手を縛られ、地に頭を垂れる者たち 罪人のように両手を後ろに縛られたまま、悲しみで黒ずんだ顔を地に向けて祈る者たちもいました。彼らは自分が天を仰ぐに値しないと考えていました。自らの思いと良心の恥に圧倒され、神に何を、どのように祈ればよいかも見出せず、暗闇と言葉のない絶望に満たされたまま、ただ声なき魂と無言の心だけを神の前に差し出していました。

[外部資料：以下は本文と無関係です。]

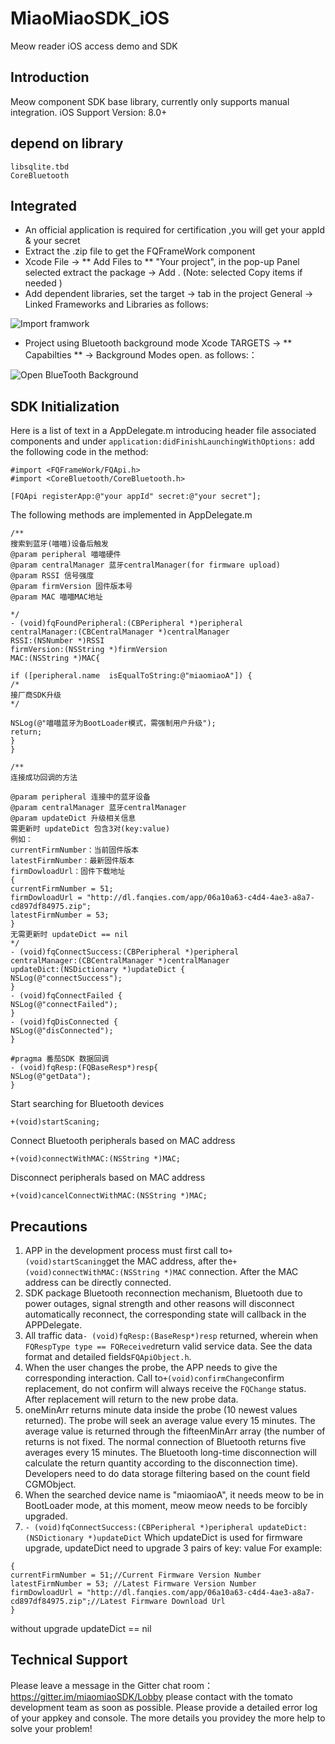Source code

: # MiaoMiaoSDK_iOS
Meow reader iOS access demo and SDK

## Introduction
Meow component SDK base library, currently only supports manual integration. iOS Support Version: 8.0+

## depend on  library
```
libsqlite.tbd
CoreBluetooth
```
## Integrated
- An official application is required for certification ,you will get your appId & your secret
- Extract the .zip file to get the FQFrameWork component
- Xcode File -> ** Add Files to ** "Your project", in the pop-up Panel selected extract the package -> Add . (Note: selected Copy items if needed )
- Add dependent libraries, set the target -> tab in the project General -> Linked Frameworks and Libraries as
follows:

![Import framwork](https://static.oschina.net/uploads/img/201711/02175110_FK4p.png "add Libraries")

- Project using Bluetooth background mode Xcode TARGETS -> ** Capabilties ** -> Background Modes open. as
follows:：

![Open BlueTooth Background](https://static.oschina.net/uploads/img/201711/03144056_WRpF.png "Background Modes")

## SDK Initialization
Here is a list of text in a AppDelegate.m introducing header file associated components and under  ```application:didFinishLaunchingWithOptions:``` add the following code in the method:
```
#import <FQFrameWork/FQApi.h>
#import <CoreBluetooth/CoreBluetooth.h>
```
```
[FQApi registerApp:@"your appId" secret:@"your secret"];
```
The following methods are implemented in AppDelegate.m
```
/**
搜索到蓝牙(喵喵)设备后触发
@param peripheral 喵喵硬件
@param centralManager 蓝牙centralManager(for firmware upload)
@param RSSI 信号强度
@param firmVersion 固件版本号
@param MAC 喵喵MAC地址

*/
- (void)fqFoundPeripheral:(CBPeripheral *)peripheral
centralManager:(CBCentralManager *)centralManager
RSSI:(NSNumber *)RSSI
firmVersion:(NSString *)firmVersion
MAC:(NSString *)MAC{

if ([peripheral.name  isEqualToString:@"miaomiaoA"]) {
/*
接厂商SDK升级
*/

NSLog(@"喵喵蓝牙为BootLoader模式，需强制用户升级");
return;
}
}

/**
连接成功回调的方法

@param peripheral 连接中的蓝牙设备
@param centralManager 蓝牙centralManager
@param updateDict 升级相关信息
需更新时 updateDict 包含3对(key:value)
例如：
currentFirmNumber：当前固件版本
latestFirmNumber：最新固件版本
firmDowloadUrl：固件下载地址
{
currentFirmNumber = 51;
firmDowloadUrl = "http://dl.fanqies.com/app/06a10a63-c4d4-4ae3-a8a7-cd897df84975.zip";
latestFirmNumber = 53;
}
无需更新时 updateDict == nil
*/
- (void)fqConnectSuccess:(CBPeripheral *)peripheral
centralManager:(CBCentralManager *)centralManager
updateDict:(NSDictionary *)updateDict {
NSLog(@"connectSuccess");
}
- (void)fqConnectFailed {
NSLog(@"connectFailed");
}
- (void)fqDisConnected {
NSLog(@"disConnected");
}

#pragma 番茄SDK 数据回调
- (void)fqResp:(FQBaseResp*)resp{
NSLog(@"getData");
}
```
Start searching for Bluetooth devices
```
+(void)startScaning;
```
Connect Bluetooth peripherals based on MAC address
```
+(void)connectWithMAC:(NSString *)MAC;
```
Disconnect peripherals based on MAC address
```
+(void)cancelConnectWithMAC:(NSString *)MAC;
```
## Precautions
1. APP in the development process must first call to```+(void)startScaning```get the MAC address, after the```+(void)connectWithMAC:(NSString *)MAC``` connection. After the MAC address can be directly connected.
2. SDK package Bluetooth reconnection mechanism, Bluetooth due to power outages, signal strength and other reasons will disconnect automatically reconnect, the corresponding state will callback in the APPDelegate.
3. All traffic data```- (void)fqResp:(BaseResp*)resp``` returned, wherein when  ```FQRespType type == FQReceived```return valid service data. See the data format and detailed fields```FQApiObject.h```.
4. When the user changes the probe, the APP needs to give the corresponding interaction. Call to```+(void)confirmChange```confirm replacement, do not confirm will always receive the  ```FQChange``` status. After replacement will return to the new probe data.
5. oneMinArr returns minute data inside the probe (10 newest values ​​returned). The probe will seek an average value every 15 minutes. The average value is returned through the fifteenMinArr array (the number of returns is not fixed. The normal connection of Bluetooth returns five averages every 15 minutes. The Bluetooth long-time disconnection will calculate the return quantity according to the disconnection time). Developers need to do data storage filtering based on the count field CGMObject.
6. When the searched device name is "miaomiaoA", it needs meow to be in BootLoader mode, at this moment, meow meow needs to be forcibly upgraded.
7. ```- (void)fqConnectSuccess:(CBPeripheral *)peripheral updateDict:(NSDictionary *)updateDict``` Which updateDict is used for firmware upgrade, updateDict need to upgrade 3 pairs of key: value
For example:
```
{
currentFirmNumber = 51;//Current Firmware Version Number
latestFirmNumber = 53; //Latest Firmware Version Number
firmDowloadUrl = "http://dl.fanqies.com/app/06a10a63-c4d4-4ae3-a8a7-cd897df84975.zip";//Latest Firmware Download Url
}
```
without upgrade updateDict == nil


## Technical Support
Please leave a message in the Gitter chat room：https://gitter.im/miaomiaoSDK/Lobby
please contact with the tomato development team as soon as possible. Please provide a detailed error log of your appkey and console. The more details you providey the more help to solve your problem!

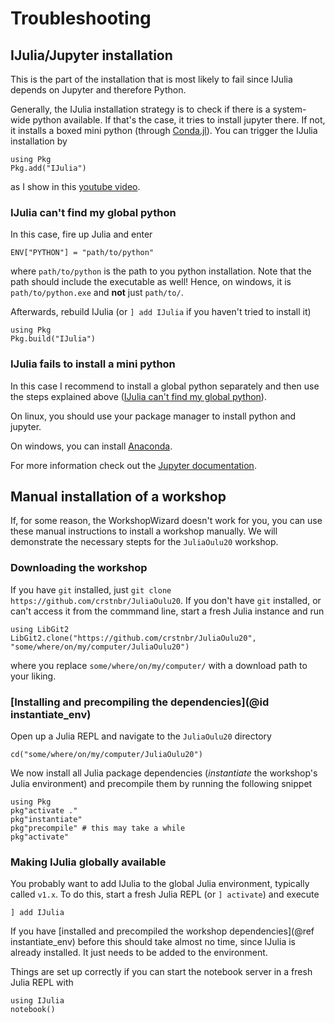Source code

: # Troubleshooting

## IJulia/Jupyter installation

This is the part of the installation that is most likely to fail since IJulia
depends on Jupyter and therefore Python.

Generally, the IJulia installation strategy is to check if there is a system-wide
python available. If that's the case, it tries to install jupyter there. If not, it installs
a boxed mini python (through [Conda.jl](https://github.com/JuliaPy/Conda.jl)).
You can trigger the IJulia installation by

```
using Pkg
Pkg.add("IJulia")
```

as I show in this [youtube video](https://www.youtube.com/watch?v=4Rnm0n39DCs).

### IJulia can't find my global python

In this case, fire up Julia and enter
```
ENV["PYTHON"] = "path/to/python"
```
where `path/to/python` is the path to you python installation. Note that the path
should include the executable as well! Hence, on windows, it is `path/to/python.exe`
and **not** just `path/to/`.

Afterwards, rebuild IJulia (or `] add IJulia` if you haven't tried to install it)

```
using Pkg
Pkg.build("IJulia")
```

### IJulia fails to install a mini python

In this case I recommend to install a global python separately and then use the
steps explained above ([IJulia can't find my global python](@ref)).

On linux, you should use your package manager to install python and jupyter.

On windows, you can install [Anaconda](https://www.anaconda.com/distribution/).

For more information check out the [Jupyter documentation](https://jupyter.readthedocs.io/en/latest/install.html).


## Manual installation of a workshop

If, for some reason, the WorkshopWizard doesn't work for you, you can use these manual instructions
to install a workshop manually. We will demonstrate the necessary stepts for the `JuliaOulu20` workshop.

### Downloading the workshop

If you have `git` installed, just `git clone https://github.com/crstnbr/JuliaOulu20`. If you don't have `git` installed, or can't access it from the commmand line, start a fresh Julia instance and run
```
using LibGit2
LibGit2.clone("https://github.com/crstnbr/JuliaOulu20", "some/where/on/my/computer/JuliaOulu20")
```
where you replace `some/where/on/my/computer/` with a download path to your liking.

### [Installing and precompiling the dependencies](@id instantiate_env)

Open up a Julia REPL and navigate to the `JuliaOulu20` directory
```
cd("some/where/on/my/computer/JuliaOulu20")
```
We now install all Julia package dependencies (*instantiate* the workshop's Julia environment)
and precompile them by running the following snippet

```
using Pkg
pkg"activate ."
pkg"instantiate"
pkg"precompile" # this may take a while
pkg"activate"
```

### Making IJulia globally available

You probably want to add IJulia to the global Julia environment, typically called `v1.x`.
To do this, start a fresh Julia REPL (or `] activate`) and execute

```
] add IJulia
```

If you have [installed and precompiled the workshop dependencies](@ref instantiate_env)
before this should take almost no time, since IJulia is already installed. It just needs
to be added to the environment.

Things are set up correctly if you can start the notebook server in a fresh Julia REPL with

```
using IJulia
notebook()
```
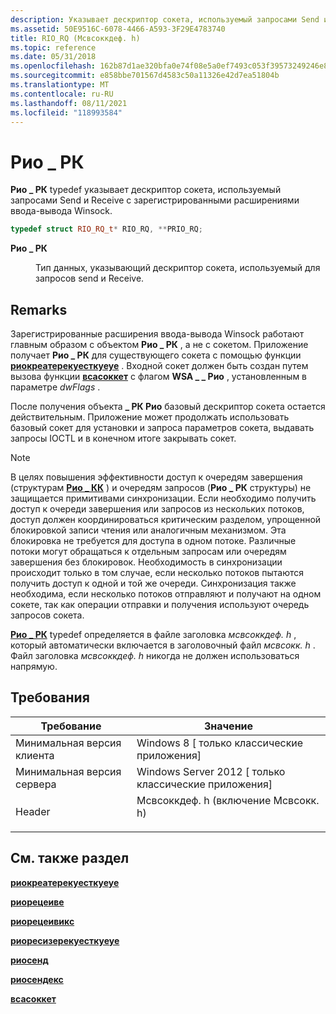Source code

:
 ```yaml
---
description: Указывает дескриптор сокета, используемый запросами Send и Receive с зарегистрированными расширениями ввода-вывода Winsock.
ms.assetid: 50E9516C-6078-4466-A593-3F29E4783740
title: RIO_RQ (Мсвсоккдеф. h)
ms.topic: reference
ms.date: 05/31/2018
ms.openlocfilehash: 162b87d1ae320bfa0e74f08e5a0ef7493c053f39573249246e8b2884e74f599c
ms.sourcegitcommit: e858bbe701567d4583c50a11326e42d7ea51804b
ms.translationtype: MT
ms.contentlocale: ru-RU
ms.lasthandoff: 08/11/2021
ms.locfileid: "118993584"
---
```

# <a name="rio_rq"></a>Рио \_ РК

**Рио \_ РК** typedef указывает дескриптор сокета, используемый запросами Send и Receive с зарегистрированными расширениями ввода-вывода Winsock.


```C++
typedef struct RIO_RQ_t* RIO_RQ, **PRIO_RQ;
```



<dl> <dt>

**Рио \_ РК**
</dt> <dd>

Тип данных, указывающий дескриптор сокета, используемый для запросов send и Receive.

</dd> </dl>

## <a name="remarks"></a>Remarks

Зарегистрированные расширения ввода-вывода Winsock работают главным образом с объектом **Рио \_ РК** , а не с сокетом. Приложение получает **Рио \_ РК** для существующего сокета с помощью функции [**риокреатерекуесткуеуе**](/windows/win32/api/mswsock/nc-mswsock-lpfn_riocreaterequestqueue) . Входной сокет должен быть создан путем вызова функции [**всасоккет**](/windows/desktop/api/Winsock2/nf-winsock2-wsasocketa) с флагом **WSA \_ \_ Рио** , установленным в параметре *dwFlags* .

После получения объекта **\_ РК Рио** базовый дескриптор сокета остается действительным. Приложение может продолжать использовать базовый сокет для установки и запроса параметров сокета, выдавать запросы IOCTL и в конечном итоге закрывать сокет.

> [!Note]  
> В целях повышения эффективности доступ к очередям завершения (структурам [**Рио \_ КК**](riocqueue.md) ) и очередям запросов (**Рио \_ РК** структуры) не защищается примитивами синхронизации. Если необходимо получить доступ к очереди завершения или запросов из нескольких потоков, доступ должен координироваться критическим разделом, упрощенной блокировкой записи чтения или аналогичным механизмом. Эта блокировка не требуется для доступа в одном потоке. Различные потоки могут обращаться к отдельным запросам или очередям завершения без блокировок. Необходимость в синхронизации происходит только в том случае, если несколько потоков пытаются получить доступ к одной и той же очереди. Синхронизация также необходима, если несколько потоков отправляют и получают на одном сокете, так как операции отправки и получения используют очередь запросов сокета.

 

[**Рио \_ РК**](riocqueue.md) typedef определяется в файле заголовка *мсвсоккдеф. h* , который автоматически включается в заголовочный файл *мсвсокк. h* . Файл заголовка *мсвсоккдеф. h* никогда не должен использоваться напрямую.

## <a name="requirements"></a>Требования



| Требование | Значение |
|-------------------------------------|-------------------------------------------------------------------------------------------------------------|
| Минимальная версия клиента<br/> | Windows 8 \[ только классические приложения\]<br/>                                                                  |
| Минимальная версия сервера<br/> | Windows Server 2012 \[ только классические приложения\]<br/>                                                        |
| Header<br/>                   | <dl> <dt>Мсвсоккдеф. h (включение Мсвсокк. h)</dt> </dl> |



## <a name="see-also"></a>См. также раздел

<dl> <dt>

[**риокреатерекуесткуеуе**](/windows/win32/api/mswsock/nc-mswsock-lpfn_riocreaterequestqueue)
</dt> <dt>

[**риорецеиве**](/windows/win32/api/mswsock/nc-mswsock-lpfn_rioreceive)
</dt> <dt>

[**риорецеивикс**](/windows/win32/api/mswsock/nc-mswsock-lpfn_rioreceiveex)
</dt> <dt>

[**риоресизерекуесткуеуе**](/previous-versions/windows/desktop/legacy/hh437204(v=vs.85))
</dt> <dt>

[**риосенд**](/windows/win32/api/mswsock/nc-mswsock-lpfn_riosend)
</dt> <dt>

[**риосендекс**](/previous-versions/windows/desktop/legacy/hh437216(v=vs.85))
</dt> <dt>

[**всасоккет**](/windows/desktop/api/Winsock2/nf-winsock2-wsasocketa)
</dt> </dl>

 

 
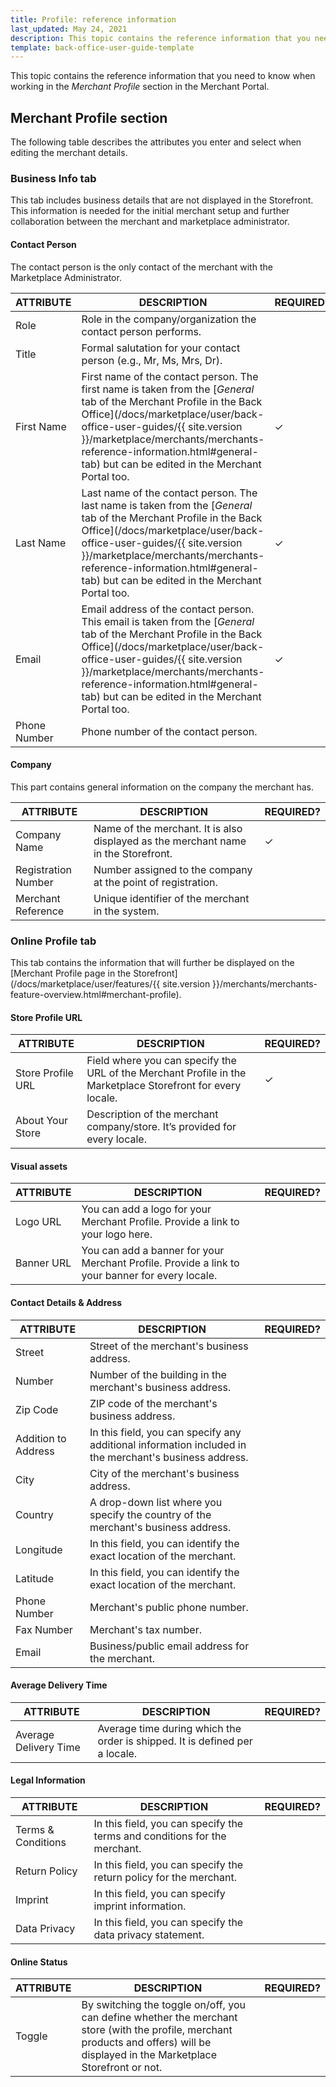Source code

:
 ```yaml
---
title: Profile: reference information
last_updated: May 24, 2021
description: This topic contains the reference information that you need to know when working in the Profile section in the Merchant Portal.
template: back-office-user-guide-template
---
```


This topic contains the reference information that you need to know when working in the *Merchant Profile* section in the Merchant Portal.

## Merchant Profile section

The following table describes the attributes you enter and select when editing the merchant details.

### Business Info tab

This tab includes business details that are not displayed in the Storefront. This information is needed for the initial merchant setup and further collaboration between the merchant and marketplace administrator.

#### Contact Person

The contact person is the only contact of the merchant with the Marketplace Administrator.

| ATTRIBUTE | DESCRIPTION | REQUIRED? |
|-|-|-|
| Role | Role in the company/organization the contact person performs. |   |
| Title | Formal salutation for your contact person (e.g., Mr, Ms, Mrs, Dr).  |   |
| First Name | First name of the contact person. The first name is taken from the [*General* tab of the Merchant Profile in the Back Office](/docs/marketplace/user/back-office-user-guides/{{ site.version }}/marketplace/merchants/merchants-reference-information.html#general-tab) but can be edited in the Merchant Portal too. | &check; |
| Last Name | Last name of the contact person. The last name is taken from the [*General* tab of the Merchant Profile in the Back Office](/docs/marketplace/user/back-office-user-guides/{{ site.version }}/marketplace/merchants/merchants-reference-information.html#general-tab) but can be edited in the Merchant Portal too. | &check; |
| Email | Email address of the contact person. This email is taken from the [*General* tab of the Merchant Profile in the Back Office](/docs/marketplace/user/back-office-user-guides/{{ site.version }}/marketplace/merchants/merchants-reference-information.html#general-tab) but can be edited in the Merchant Portal too. | &check; |
| Phone Number | Phone number of the contact person. |   |

#### Company

This part contains general information on the company the merchant has.

| ATTRIBUTE | DESCRIPTION | REQUIRED? |
|-|-|-|
| Company Name | Name of the merchant. It is also displayed as the merchant name in the Storefront. | &check; |
| Registration Number | Number assigned to the company at the point of registration. |   |
| Merchant Reference | Unique identifier of the merchant in the system. |   |

### Online Profile tab

This tab contains the information that will further be displayed on the [Merchant Profile page in the Storefront](/docs/marketplace/user/features/{{ site.version }}/merchants/merchants-feature-overview.html#merchant-profile).

#### Store Profile URL

| ATTRIBUTE | DESCRIPTION | REQUIRED? |
|-|-|-|
| Store Profile URL | Field where you can specify the URL of the Merchant Profile in the Marketplace Storefront for every locale. | &check; |
| About Your Store | Description of the merchant company/store. It’s provided for every locale. |   |

#### Visual assets

| ATTRIBUTE | DESCRIPTION | REQUIRED? |
|-|-|-|
| Logo URL | You can add a logo for your Merchant Profile. Provide a link to your logo here. |   |
| Banner URL | You can add a banner for your Merchant Profile. Provide a link to your banner for every locale. |   |

#### Contact Details & Address

| ATTRIBUTE | DESCRIPTION | REQUIRED? |
|-|-|-|
| Street | Street of the merchant's business address. |   |
| Number | Number of the building in the merchant's business address. |   |
| Zip Code | ZIP code of the merchant's business address. |   |
| Addition to Address | In this field, you can specify any additional information included in the merchant's business address. |   |
| City | City of the merchant's business address. |   |
| Country | A drop-down list where you specify the country of the merchant's business address. |   |
| Longitude | In this field, you can identify the exact location of the merchant. |   |
| Latitude | In this field, you can identify the exact location of the merchant. |   |
| Phone Number | Merchant's public phone number. |   |
| Fax Number | Merchant's tax number. |   |
| Email | Business/public email address for the merchant.  |   |

#### Average Delivery Time

| ATTRIBUTE | DESCRIPTION | REQUIRED? |
|-|-|-|
| Average Delivery Time | Average time during which the order is shipped. It is defined per a locale. |   |

#### Legal Information

| ATTRIBUTE | DESCRIPTION | REQUIRED? |
|-|-|-|
| Terms & Conditions | In this field, you can specify the terms and conditions for the merchant. |   |
| Return Policy | In this field, you can specify the return policy for the merchant. |   |
| Imprint | In this field, you can specify imprint information. |   |
| Data Privacy | In this field, you can specify the data privacy statement. |   |

#### Online Status

| ATTRIBUTE | DESCRIPTION | REQUIRED? |
|-|-|-|
| Toggle | By switching the toggle on/off, you can define whether the merchant store (with the profile, merchant products and offers) will be displayed in the Marketplace Storefront or not. |   |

灰の中に座り、顔を膝に埋める者たち 荒布と灰の上に地に座り、膝の間に顔を隠し、額で地を打ちつける者たちもいました。

 

要約

囚獄で実際に著者が目撃した人々の姿が描かれます。夜通し立ち続ける者、天に叫ぶ者、言葉も出ずにただ魂だけを差し出す者、灰の中に座る者――それぞれが極限の真剣さで神と向き合っていました。

明日から役立つポイント

  • 言葉にならないことを、正直に神に差し出す。 「何を祈ればいいかもわからず、ただ声なき魂を差し出した」という姿は、完璧な言葉がなくても祈っていいという許しです。うまく言えないとき、それ自体が祈りになります。
  • 「自分は天を仰ぐに値しない」という感覚を知っておく。 これは自己否定ではなく、自分の罪の重さを正確に感じ取る誠実さです。謙虚さとは、自分の現実から目を背けないことでもあります。
  • 体の姿勢が心に影響する。 地に額をつける、手を縛る、灰の上に座るという行為は、内面の態度を体で表すことです。現代でも、姿勢・場所・環境を整えることが、心の状態を変える力を持っています。

 

 

 

 

まとめ・終わりに

 

何事もそうですが、まず私たちが「してしまったこと」が悪かったと気づくには、

それに関する正しい認識と知識が必要です。

 

さらに、やってしまったことを悪かったと認めるためには、多大な謙虚さを要します。

簡単に、「悪かった」と言えないことも生きていればよくあることです。

 

人間の弱さとして間違えを認められない点がありますが、

謙虚さや上記の「悔い改めの心」によって、それを克服し、

そして希望を持って、一歩を踏み出すために、倒れている状態から体を支えるために手でまず体を持ち上げてみることから始めてはいかがでしょうか。

 

私自身も少し持ち上がったと感じる日もあればまた倒れてしまう日々です。

 

私たちの罪は、何も人類で初めて冒されたものではなく、実は特別なことは何もありません。

 

神はいつでも辛抱強く、愛を持って私たちの改心を待ち続けておられます。

 

 

 

どんなに悪い状態にいても、まだ大丈夫なのです。

絶望せず、「自分にはやり直す価値がある」という信頼を、少しだけでも取り戻してほしいです。

 

「悔い改め」はそのための第一歩なのです。

 

転落は、物語の終わりではなく、始まりです。

完璧に祈れなくても、正直に向き合うことが大切です。

 

今日この翻訳を読んでくださったことに大きな意味がありますように。